[Extracted records]
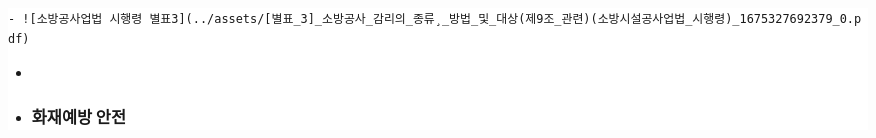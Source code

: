 	- ![소방공사업법 시행령 별표3](../assets/[별표_3]_소방공사_감리의_종류¸_방법_및_대상(제9조_관련)(소방시설공사업법_시행령)_1675327692379_0.pdf)
-
- ### 화재예방 안전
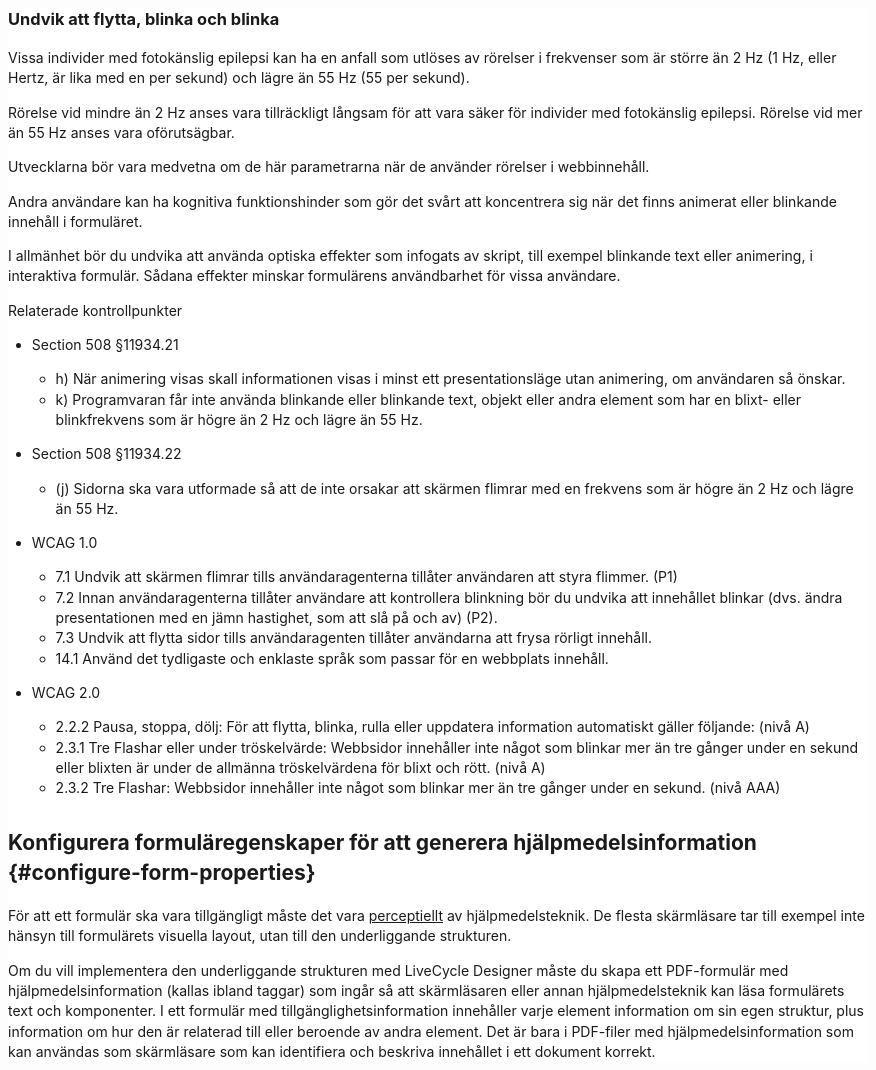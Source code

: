 ### Undvik att flytta, blinka och blinka

Vissa individer med fotokänslig epilepsi kan ha en anfall som utlöses av rörelser i frekvenser som är större än 2 Hz (1 Hz, eller Hertz, är lika med en per sekund) och lägre än 55 Hz (55 per sekund).

Rörelse vid mindre än 2 Hz anses vara tillräckligt långsam för att vara säker för individer med fotokänslig epilepsi. Rörelse vid mer än 55 Hz anses vara oförutsägbar.

Utvecklarna bör vara medvetna om de här parametrarna när de använder rörelser i webbinnehåll.

Andra användare kan ha kognitiva funktionshinder som gör det svårt att koncentrera sig när det finns animerat eller blinkande innehåll i formuläret.

I allmänhet bör du undvika att använda optiska effekter som infogats av skript, till exempel blinkande text eller animering, i interaktiva formulär. Sådana effekter minskar formulärens användbarhet för vissa användare.

Relaterade kontrollpunkter
* Section 508 §11934.21

   * h) När animering visas skall informationen visas i minst ett presentationsläge utan animering, om användaren så önskar.
   * k) Programvaran får inte använda blinkande eller blinkande text, objekt eller andra element som har en blixt- eller blinkfrekvens som är högre än 2 Hz och lägre än 55 Hz.
* Section 508 §11934.22
   * (j) Sidorna ska vara utformade så att de inte orsakar att skärmen flimrar med en frekvens som är högre än 2 Hz och lägre än 55 Hz.
* WCAG 1.0
   * 7.1 Undvik att skärmen flimrar tills användaragenterna tillåter användaren att styra flimmer. (P1)
   * 7.2 Innan användaragenterna tillåter användare att kontrollera blinkning bör du undvika att innehållet blinkar (dvs. ändra presentationen med en jämn hastighet, som att slå på och av) (P2).
   * 7.3 Undvik att flytta sidor tills användaragenten tillåter användarna att frysa rörligt innehåll.
   * 14.1 Använd det tydligaste och enklaste språk som passar för en webbplats innehåll.
* WCAG 2.0
   * 2.2.2 Pausa, stoppa, dölj: För att flytta, blinka, rulla eller uppdatera information automatiskt gäller följande: (nivå A)
   * 2.3.1 Tre Flashar eller under tröskelvärde: Webbsidor innehåller inte något som blinkar mer än tre gånger under en sekund eller blixten är under de allmänna tröskelvärdena för blixt och rött. (nivå A)
   * 2.3.2 Tre Flashar: Webbsidor innehåller inte något som blinkar mer än tre gånger under en sekund. (nivå AAA)


## Konfigurera formuläregenskaper för att generera hjälpmedelsinformation {#configure-form-properties}

För att ett formulär ska vara tillgängligt måste det vara [perceptiellt](https://www.w3.org/TR/WCAG20/#perceivable) av hjälpmedelsteknik. De flesta skärmläsare tar till exempel inte hänsyn till formulärets visuella layout, utan till den underliggande strukturen.

Om du vill implementera den underliggande strukturen med LiveCycle Designer måste du skapa ett PDF-formulär med hjälpmedelsinformation (kallas ibland taggar) som ingår så att skärmläsaren eller annan hjälpmedelsteknik kan läsa formulärets text och komponenter. I ett formulär med tillgänglighetsinformation innehåller varje element information om sin egen struktur, plus information om hur den är relaterad till eller beroende av andra element. Det är bara i PDF-filer med hjälpmedelsinformation som kan användas som skärmläsare som kan identifiera och beskriva innehållet i ett dokument korrekt.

WHAT YOU WILL DO
A word-for-word copy of the data, without its pictures, is what is needed.

WORKED SOLUTION
Source code

: 	- ![소방공사업법 시행령 별표3](../assets/[별표_3]_소방공사_감리의_종류¸_방법_및_대상(제9조_관련)(소방시설공사업법_시행령)_1675327692379_0.pdf)
-
- ### 화재예방 안전
Source code

: ### Undvik att flytta, blinka och blinka

Vissa individer med fotokänslig epilepsi kan ha en anfall som utlöses av rörelser i frekvenser som är större än 2 Hz (1 Hz, eller Hertz, är lika med en per sekund) och lägre än 55 Hz (55 per sekund).

Rörelse vid mindre än 2 Hz anses vara tillräckligt långsam för att vara säker för individer med fotokänslig epilepsi. Rörelse vid mer än 55 Hz anses vara oförutsägbar.

Utvecklarna bör vara medvetna om de här parametrarna när de använder rörelser i webbinnehåll.

Andra användare kan ha kognitiva funktionshinder som gör det svårt att koncentrera sig när det finns animerat eller blinkande innehåll i formuläret.

I allmänhet bör du undvika att använda optiska effekter som infogats av skript, till exempel blinkande text eller animering, i interaktiva formulär. Sådana effekter minskar formulärens användbarhet för vissa användare.

Relaterade kontrollpunkter
* Section 508 §11934.21

   * h) När animering visas skall informationen visas i minst ett presentationsläge utan animering, om användaren så önskar.
   * k) Programvaran får inte använda blinkande eller blinkande text, objekt eller andra element som har en blixt- eller blinkfrekvens som är högre än 2 Hz och lägre än 55 Hz.
* Section 508 §11934.22
   * (j) Sidorna ska vara utformade så att de inte orsakar att skärmen flimrar med en frekvens som är högre än 2 Hz och lägre än 55 Hz.
* WCAG 1.0
   * 7.1 Undvik att skärmen flimrar tills användaragenterna tillåter användaren att styra flimmer. (P1)
   * 7.2 Innan användaragenterna tillåter användare att kontrollera blinkning bör du undvika att innehållet blinkar (dvs. ändra presentationen med en jämn hastighet, som att slå på och av) (P2).
   * 7.3 Undvik att flytta sidor tills användaragenten tillåter användarna att frysa rörligt innehåll.
   * 14.1 Använd det tydligaste och enklaste språk som passar för en webbplats innehåll.
* WCAG 2.0
   * 2.2.2 Pausa, stoppa, dölj: För att flytta, blinka, rulla eller uppdatera information automatiskt gäller följande: (nivå A)
   * 2.3.1 Tre Flashar eller under tröskelvärde: Webbsidor innehåller inte något som blinkar mer än tre gånger under en sekund eller blixten är under de allmänna tröskelvärdena för blixt och rött. (nivå A)
   * 2.3.2 Tre Flashar: Webbsidor innehåller inte något som blinkar mer än tre gånger under en sekund. (nivå AAA)


## Konfigurera formuläregenskaper för att generera hjälpmedelsinformation {#configure-form-properties}

För att ett formulär ska vara tillgängligt måste det vara [perceptiellt](https://www.w3.org/TR/WCAG20/#perceivable) av hjälpmedelsteknik. De flesta skärmläsare tar till exempel inte hänsyn till formulärets visuella layout, utan till den underliggande strukturen.

Om du vill implementera den underliggande strukturen med LiveCycle Designer måste du skapa ett PDF-formulär med hjälpmedelsinformation (kallas ibland taggar) som ingår så att skärmläsaren eller annan hjälpmedelsteknik kan läsa formulärets text och komponenter. I ett formulär med tillgänglighetsinformation innehåller varje element information om sin egen struktur, plus information om hur den är relaterad till eller beroende av andra element. Det är bara i PDF-filer med hjälpmedelsinformation som kan användas som skärmläsare som kan identifiera och beskriva innehållet i ett dokument korrekt.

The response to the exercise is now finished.